(Exercise requirements): In the entries that follow, find each line with the word "Verify" and copy it.

Collected data
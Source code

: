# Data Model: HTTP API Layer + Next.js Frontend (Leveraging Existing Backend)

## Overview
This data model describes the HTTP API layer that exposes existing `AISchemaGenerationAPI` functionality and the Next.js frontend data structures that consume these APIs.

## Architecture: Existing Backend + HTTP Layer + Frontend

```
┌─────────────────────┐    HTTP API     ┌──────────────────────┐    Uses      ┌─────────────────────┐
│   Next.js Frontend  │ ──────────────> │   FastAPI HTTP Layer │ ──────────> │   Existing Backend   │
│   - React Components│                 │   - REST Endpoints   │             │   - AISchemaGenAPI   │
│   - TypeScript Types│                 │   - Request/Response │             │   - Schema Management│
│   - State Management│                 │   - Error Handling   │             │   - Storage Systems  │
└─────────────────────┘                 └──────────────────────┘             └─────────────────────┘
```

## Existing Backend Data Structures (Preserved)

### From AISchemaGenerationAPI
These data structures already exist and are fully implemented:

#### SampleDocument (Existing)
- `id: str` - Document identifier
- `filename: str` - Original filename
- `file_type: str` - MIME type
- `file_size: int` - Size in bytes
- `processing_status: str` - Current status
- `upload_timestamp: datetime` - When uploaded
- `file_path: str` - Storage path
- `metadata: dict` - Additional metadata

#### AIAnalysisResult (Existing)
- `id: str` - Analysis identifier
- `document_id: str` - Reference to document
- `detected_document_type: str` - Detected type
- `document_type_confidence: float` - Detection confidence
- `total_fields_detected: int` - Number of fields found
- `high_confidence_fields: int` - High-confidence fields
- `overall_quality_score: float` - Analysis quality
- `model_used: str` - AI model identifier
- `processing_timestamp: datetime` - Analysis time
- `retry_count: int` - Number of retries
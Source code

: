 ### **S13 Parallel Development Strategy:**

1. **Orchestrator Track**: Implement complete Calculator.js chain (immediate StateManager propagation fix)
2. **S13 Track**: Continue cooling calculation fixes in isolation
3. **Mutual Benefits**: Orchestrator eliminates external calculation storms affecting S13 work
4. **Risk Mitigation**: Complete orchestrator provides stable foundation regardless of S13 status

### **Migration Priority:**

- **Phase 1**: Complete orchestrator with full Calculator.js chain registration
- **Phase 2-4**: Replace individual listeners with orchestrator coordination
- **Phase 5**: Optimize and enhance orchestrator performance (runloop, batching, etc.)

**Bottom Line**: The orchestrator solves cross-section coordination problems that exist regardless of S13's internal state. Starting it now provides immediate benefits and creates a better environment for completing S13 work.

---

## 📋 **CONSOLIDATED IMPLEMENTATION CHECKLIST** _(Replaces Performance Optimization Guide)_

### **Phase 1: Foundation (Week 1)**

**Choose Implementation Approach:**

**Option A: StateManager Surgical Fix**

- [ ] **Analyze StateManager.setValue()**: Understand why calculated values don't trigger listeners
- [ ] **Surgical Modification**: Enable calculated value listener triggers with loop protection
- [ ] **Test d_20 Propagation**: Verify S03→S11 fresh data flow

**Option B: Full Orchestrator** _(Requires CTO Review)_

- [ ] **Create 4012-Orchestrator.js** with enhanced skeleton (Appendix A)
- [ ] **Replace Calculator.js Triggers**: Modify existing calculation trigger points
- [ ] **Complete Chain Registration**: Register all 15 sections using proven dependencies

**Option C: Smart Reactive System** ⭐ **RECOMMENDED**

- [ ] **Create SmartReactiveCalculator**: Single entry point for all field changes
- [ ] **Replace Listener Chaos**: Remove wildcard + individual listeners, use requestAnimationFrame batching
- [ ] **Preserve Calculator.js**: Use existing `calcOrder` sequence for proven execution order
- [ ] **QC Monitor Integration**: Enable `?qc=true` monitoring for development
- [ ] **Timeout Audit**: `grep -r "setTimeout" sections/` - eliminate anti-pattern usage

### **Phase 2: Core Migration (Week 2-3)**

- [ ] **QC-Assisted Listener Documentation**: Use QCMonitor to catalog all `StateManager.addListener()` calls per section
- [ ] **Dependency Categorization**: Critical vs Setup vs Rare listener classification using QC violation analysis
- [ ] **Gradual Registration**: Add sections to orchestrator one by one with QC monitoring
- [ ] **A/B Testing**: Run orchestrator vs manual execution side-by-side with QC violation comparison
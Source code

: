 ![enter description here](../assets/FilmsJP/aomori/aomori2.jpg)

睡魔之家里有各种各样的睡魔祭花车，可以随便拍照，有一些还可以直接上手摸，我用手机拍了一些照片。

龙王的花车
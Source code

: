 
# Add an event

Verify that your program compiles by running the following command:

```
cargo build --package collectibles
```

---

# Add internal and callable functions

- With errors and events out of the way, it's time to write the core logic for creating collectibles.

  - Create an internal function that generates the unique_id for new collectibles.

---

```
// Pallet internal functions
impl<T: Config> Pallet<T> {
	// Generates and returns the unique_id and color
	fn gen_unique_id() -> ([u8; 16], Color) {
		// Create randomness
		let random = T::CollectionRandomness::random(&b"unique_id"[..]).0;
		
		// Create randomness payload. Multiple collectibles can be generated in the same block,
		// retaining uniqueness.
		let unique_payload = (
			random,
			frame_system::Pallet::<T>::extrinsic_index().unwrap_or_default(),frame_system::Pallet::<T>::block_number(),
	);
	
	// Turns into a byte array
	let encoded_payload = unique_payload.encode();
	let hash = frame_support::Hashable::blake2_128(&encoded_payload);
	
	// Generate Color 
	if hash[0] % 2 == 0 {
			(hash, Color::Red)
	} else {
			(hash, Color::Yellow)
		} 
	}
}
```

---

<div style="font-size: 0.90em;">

(Output below):
- [ ] **Test d_20 Propagation**: Verify S03→S11 fresh data flow
Verify that your program compiles by running the following command:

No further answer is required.